Is it enough for me to tell the young girl that abortion is not an option- that she must carry the unwanted child for the rest of her life? Is it enough to point out her “corruption” and lack of self control? Are we being the church then?

Or do we need to be the place where she is enabled to do the right thing, the hands from which God’s forgiveness is offered, an encouraging symphony of transparent “me, too”, and honest companions in a messy life of compromise and shortcomings?

“I can’t afford the baby.”

“We can,” Christ answers back.

“No one will love me, if they know”

“We do,” Christ answers back through an embrace.

“The pain and guilt are too much”

“But there not yours, there ours,” Christ smiles.

Would people want to be part of something like that? Would such a place make a difference in the world by simply giving the world another way of being the world?

Wouldn’t it be nice to know?

Thursday, March 1, 2007

MOMENTARY MEN

Evangelicals are fleeing in record numbers to churches whose traditions, sensibilities and voice burrow deeply into the ancient soil of mystery, beauty and weighty common consent. This isn’t simply a religious revolution; it is one manifestation of a great cultural repentance.

The rationalistic and pragmatic disregard for glories- both light and heavy- and individualistic arrogance of modern man have rendered his world sterile, bare and almost unbearable to the human soul. Quick and shallow distraction becomes laudable and almost necessary- a blessed and charitable diversion to tingle our emptiness away.

People are looking for more. The human demand’s more.

It is doubly sad that many of the faithful within the Anglican tradition have chosen this time to sample a taste of the dehumanizing experiment that has managed to spin cultural stubble out of the gold of our Christian heritage.

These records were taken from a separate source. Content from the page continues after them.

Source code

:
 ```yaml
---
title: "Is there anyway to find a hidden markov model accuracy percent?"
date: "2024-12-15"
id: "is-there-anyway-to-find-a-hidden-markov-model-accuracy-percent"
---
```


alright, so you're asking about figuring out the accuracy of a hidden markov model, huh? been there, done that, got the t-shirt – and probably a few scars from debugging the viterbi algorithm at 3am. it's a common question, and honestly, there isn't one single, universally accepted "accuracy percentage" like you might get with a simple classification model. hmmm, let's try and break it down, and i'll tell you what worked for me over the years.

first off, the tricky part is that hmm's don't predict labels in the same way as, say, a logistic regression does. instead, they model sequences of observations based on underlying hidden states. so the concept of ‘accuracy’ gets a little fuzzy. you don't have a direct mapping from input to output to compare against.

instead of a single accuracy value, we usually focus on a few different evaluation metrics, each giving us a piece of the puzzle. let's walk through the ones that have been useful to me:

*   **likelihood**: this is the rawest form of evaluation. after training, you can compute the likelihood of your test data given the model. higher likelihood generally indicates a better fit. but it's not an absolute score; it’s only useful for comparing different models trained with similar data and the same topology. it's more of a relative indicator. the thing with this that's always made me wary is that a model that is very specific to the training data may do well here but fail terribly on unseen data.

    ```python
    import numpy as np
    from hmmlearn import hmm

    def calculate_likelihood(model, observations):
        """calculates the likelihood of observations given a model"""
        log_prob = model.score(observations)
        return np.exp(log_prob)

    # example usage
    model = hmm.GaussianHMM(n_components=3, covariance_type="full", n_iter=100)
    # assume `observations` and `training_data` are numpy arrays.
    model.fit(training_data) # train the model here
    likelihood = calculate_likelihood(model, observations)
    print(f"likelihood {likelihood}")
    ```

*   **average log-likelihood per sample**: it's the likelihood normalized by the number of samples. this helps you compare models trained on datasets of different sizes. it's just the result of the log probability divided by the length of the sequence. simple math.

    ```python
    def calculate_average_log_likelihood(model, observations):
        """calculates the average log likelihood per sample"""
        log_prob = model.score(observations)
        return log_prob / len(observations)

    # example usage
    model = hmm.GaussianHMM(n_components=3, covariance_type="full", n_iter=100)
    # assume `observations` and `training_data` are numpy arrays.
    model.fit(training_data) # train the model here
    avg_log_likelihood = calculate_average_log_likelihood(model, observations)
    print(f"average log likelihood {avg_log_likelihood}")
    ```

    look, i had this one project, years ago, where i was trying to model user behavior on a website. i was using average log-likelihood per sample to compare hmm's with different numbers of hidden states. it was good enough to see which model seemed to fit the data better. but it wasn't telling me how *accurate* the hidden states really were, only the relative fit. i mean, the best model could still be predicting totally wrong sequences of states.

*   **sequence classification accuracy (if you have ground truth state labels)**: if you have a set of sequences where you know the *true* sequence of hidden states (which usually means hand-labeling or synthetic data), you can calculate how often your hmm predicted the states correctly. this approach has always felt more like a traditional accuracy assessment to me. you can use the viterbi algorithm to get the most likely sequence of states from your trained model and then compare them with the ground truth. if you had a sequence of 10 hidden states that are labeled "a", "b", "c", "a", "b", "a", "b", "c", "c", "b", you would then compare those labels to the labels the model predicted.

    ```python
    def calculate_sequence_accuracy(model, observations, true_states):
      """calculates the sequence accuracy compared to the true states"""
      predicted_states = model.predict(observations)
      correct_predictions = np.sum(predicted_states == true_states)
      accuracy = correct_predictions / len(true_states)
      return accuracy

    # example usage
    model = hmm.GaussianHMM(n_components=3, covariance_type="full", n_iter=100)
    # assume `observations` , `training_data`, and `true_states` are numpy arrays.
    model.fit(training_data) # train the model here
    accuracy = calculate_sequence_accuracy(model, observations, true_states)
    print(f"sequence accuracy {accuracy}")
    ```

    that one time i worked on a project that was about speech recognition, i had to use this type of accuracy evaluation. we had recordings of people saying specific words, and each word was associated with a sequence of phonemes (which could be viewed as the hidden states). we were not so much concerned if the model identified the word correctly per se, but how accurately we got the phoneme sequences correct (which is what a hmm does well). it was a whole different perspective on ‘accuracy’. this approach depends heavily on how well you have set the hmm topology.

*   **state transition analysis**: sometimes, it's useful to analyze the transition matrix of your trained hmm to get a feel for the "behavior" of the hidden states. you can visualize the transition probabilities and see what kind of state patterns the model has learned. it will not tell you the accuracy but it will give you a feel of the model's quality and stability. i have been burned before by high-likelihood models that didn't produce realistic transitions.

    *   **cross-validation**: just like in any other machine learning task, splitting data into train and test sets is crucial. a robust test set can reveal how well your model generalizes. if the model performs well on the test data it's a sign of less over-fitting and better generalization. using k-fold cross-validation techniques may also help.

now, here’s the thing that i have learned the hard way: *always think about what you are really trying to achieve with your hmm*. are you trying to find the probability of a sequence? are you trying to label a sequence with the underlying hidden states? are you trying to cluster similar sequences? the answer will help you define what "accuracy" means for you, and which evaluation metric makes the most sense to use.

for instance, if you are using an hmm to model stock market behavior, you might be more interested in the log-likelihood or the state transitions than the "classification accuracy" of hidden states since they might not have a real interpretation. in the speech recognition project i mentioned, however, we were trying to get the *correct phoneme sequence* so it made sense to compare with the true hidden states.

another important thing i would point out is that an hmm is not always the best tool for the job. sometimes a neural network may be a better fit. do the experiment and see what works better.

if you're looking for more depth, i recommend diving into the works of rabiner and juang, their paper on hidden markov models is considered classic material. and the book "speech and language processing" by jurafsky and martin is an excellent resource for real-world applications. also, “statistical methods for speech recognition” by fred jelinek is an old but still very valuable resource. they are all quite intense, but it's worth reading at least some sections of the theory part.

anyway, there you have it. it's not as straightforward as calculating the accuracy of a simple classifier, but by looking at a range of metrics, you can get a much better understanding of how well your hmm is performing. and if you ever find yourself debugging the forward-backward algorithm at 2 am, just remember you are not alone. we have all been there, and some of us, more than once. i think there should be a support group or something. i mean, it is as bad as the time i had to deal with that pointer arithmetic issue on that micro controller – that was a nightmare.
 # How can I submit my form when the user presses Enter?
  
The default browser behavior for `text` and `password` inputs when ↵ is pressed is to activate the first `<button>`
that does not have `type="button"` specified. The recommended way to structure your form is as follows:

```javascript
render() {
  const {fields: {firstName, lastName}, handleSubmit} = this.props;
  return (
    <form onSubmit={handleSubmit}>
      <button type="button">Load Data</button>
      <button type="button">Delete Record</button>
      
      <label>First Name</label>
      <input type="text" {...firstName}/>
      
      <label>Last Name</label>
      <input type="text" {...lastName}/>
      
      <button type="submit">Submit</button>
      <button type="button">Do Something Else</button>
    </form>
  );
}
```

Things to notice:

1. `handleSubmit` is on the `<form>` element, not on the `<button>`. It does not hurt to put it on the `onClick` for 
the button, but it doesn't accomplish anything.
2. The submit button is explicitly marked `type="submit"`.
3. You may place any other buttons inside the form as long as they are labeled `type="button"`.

It is sad first of all because of its claim. It measures Christendom against Modernity and finds Christendom wanting. It is wrong.

It is doubly sad because of its timing. Everyone who has lived through the fruitlessness of a world without magic, tradition or communal authority knows that it is wrong, and is retreating into ancient sanctuaries- even into those of their own making and imagination. Witness the growth of the pop pagan practices, which are collectively known as Wicca.

It is sad in the first place because the modern Wiccan understands creation more truthfully than does the modern worshiper of markets- even the Christian ones.

It is sad in the second place because just when the modern world is turning to embrace the view of reality offered by our ancient faith, we have turned to pursue that which they have determined to leave behind.

Like the companies of the late 90’s that invested tens of thousand of dollars to rebrand themselves with a dotcom on the end of their name, while the internet venture balloon burst around them, those parishes will have to find the stomach and resources to return to their former selves, or they will look foolish and dated as the world moves on to its next marketing fad.

I believe it was Allan Tate who said that in our attempt to be modern men, we have only succeeded in becoming momentary men. I think that’s right.

Full Homely Divinity [HT Patristic Anglican] offers some helpful resources to those who wish to preserve an alternative way of being human. There are other valuable ways, as well. But they can’t be found in the cultures of Walmart, McDonalds or MTV.